Ścisła współpraca handlowa, gospodarcza i finansowa ze wszystkimi trzema wyżej wymienionymi krajami azjatyckimi już się rozpoczęła lub jest planowana. Na razie niewiele wiemy o gospodarce Korei Północnej. Wiemy tylko, że udało jej się przetrwać pomimo surowych sankcji międzynarodowych.
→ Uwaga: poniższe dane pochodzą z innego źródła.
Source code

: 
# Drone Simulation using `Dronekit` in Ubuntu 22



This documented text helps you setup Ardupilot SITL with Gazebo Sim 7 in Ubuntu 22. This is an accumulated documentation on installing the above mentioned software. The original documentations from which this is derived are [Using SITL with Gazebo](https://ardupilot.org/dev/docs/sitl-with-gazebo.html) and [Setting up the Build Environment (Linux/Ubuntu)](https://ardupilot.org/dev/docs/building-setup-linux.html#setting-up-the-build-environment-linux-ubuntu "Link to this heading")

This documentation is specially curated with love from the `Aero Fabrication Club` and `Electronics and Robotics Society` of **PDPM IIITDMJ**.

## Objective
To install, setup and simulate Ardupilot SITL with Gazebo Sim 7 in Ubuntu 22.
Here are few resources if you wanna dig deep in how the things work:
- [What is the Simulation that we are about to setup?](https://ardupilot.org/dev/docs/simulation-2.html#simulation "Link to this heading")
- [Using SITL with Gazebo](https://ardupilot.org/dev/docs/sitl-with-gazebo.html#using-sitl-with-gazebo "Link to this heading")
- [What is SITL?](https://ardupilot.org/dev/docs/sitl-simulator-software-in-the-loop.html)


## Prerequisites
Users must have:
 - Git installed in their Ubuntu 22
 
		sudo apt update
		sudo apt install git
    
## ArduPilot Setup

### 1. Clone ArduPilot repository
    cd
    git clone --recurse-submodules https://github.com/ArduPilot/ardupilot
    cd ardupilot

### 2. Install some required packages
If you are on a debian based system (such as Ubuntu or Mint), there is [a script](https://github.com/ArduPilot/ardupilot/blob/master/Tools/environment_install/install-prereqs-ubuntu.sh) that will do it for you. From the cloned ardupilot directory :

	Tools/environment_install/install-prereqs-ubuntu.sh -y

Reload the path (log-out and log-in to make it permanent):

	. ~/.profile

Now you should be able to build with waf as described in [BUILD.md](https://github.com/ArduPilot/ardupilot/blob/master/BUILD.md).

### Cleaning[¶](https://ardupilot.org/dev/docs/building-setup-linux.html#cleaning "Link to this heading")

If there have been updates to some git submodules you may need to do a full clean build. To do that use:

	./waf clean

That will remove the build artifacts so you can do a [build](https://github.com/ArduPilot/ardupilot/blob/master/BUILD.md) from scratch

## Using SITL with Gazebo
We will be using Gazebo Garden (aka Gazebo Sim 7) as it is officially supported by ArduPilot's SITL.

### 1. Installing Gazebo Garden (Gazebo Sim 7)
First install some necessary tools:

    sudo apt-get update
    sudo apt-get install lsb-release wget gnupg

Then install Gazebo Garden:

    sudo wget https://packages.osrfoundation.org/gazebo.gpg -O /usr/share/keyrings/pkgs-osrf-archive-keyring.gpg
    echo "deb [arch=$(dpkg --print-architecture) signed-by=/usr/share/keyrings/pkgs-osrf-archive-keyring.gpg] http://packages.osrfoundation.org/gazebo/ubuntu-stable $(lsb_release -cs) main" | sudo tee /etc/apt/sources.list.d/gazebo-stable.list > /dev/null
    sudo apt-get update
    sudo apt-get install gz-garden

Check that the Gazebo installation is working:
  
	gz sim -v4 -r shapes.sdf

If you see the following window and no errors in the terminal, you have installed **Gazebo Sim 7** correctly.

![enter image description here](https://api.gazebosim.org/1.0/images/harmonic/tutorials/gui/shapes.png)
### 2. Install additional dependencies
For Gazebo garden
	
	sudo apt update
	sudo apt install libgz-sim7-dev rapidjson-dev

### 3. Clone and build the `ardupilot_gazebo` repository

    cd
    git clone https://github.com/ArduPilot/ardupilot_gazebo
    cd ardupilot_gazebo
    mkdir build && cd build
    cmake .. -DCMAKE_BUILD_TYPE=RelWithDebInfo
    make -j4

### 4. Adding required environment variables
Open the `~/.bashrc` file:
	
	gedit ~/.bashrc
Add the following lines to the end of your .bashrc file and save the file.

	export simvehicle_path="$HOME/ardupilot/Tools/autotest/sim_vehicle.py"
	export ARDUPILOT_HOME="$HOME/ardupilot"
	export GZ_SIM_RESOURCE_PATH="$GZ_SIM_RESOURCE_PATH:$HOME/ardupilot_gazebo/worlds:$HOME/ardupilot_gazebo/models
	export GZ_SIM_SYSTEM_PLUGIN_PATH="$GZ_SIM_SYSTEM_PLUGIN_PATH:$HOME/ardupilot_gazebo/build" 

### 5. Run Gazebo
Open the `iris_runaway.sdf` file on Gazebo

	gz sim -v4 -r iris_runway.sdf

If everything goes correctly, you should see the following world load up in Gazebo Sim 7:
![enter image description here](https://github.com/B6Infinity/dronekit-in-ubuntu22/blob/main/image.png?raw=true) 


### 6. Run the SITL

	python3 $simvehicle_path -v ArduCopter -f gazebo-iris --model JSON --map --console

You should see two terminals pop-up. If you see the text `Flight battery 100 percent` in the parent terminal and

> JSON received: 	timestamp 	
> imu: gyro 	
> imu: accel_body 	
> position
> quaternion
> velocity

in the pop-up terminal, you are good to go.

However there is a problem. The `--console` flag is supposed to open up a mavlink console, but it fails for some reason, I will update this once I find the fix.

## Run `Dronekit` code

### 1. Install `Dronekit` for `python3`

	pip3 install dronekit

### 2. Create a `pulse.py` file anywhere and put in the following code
Gospodarki Chin i Wietnamu natomiast rozwijają się bardzo dynamicznie. Tempo wzrostu gospodarczego jest znacznie wyższe niż średnia światowa. W związku z tym ich pozycja w światowej gospodarce rośnie z roku na rok. Powodów jest kilka. Jednym z nich, moim zdaniem, jest to, że banki centralne tych krajów są organicznie zintegrowane z systemem zarządzania państwem. Ponadto uważam, że współpraca Rosji z ChRL, Wietnamem i KRLD powinna obejmować badanie doświadczeń naszych azjatyckich partnerów w zakresie działalności ich banków centralnych.

О статусе центробанков мира. В чём уникальность ЦБ Китая, Вьетнама и Северной Кореи? wyszedł 25.6.2024 na fondsk.ru.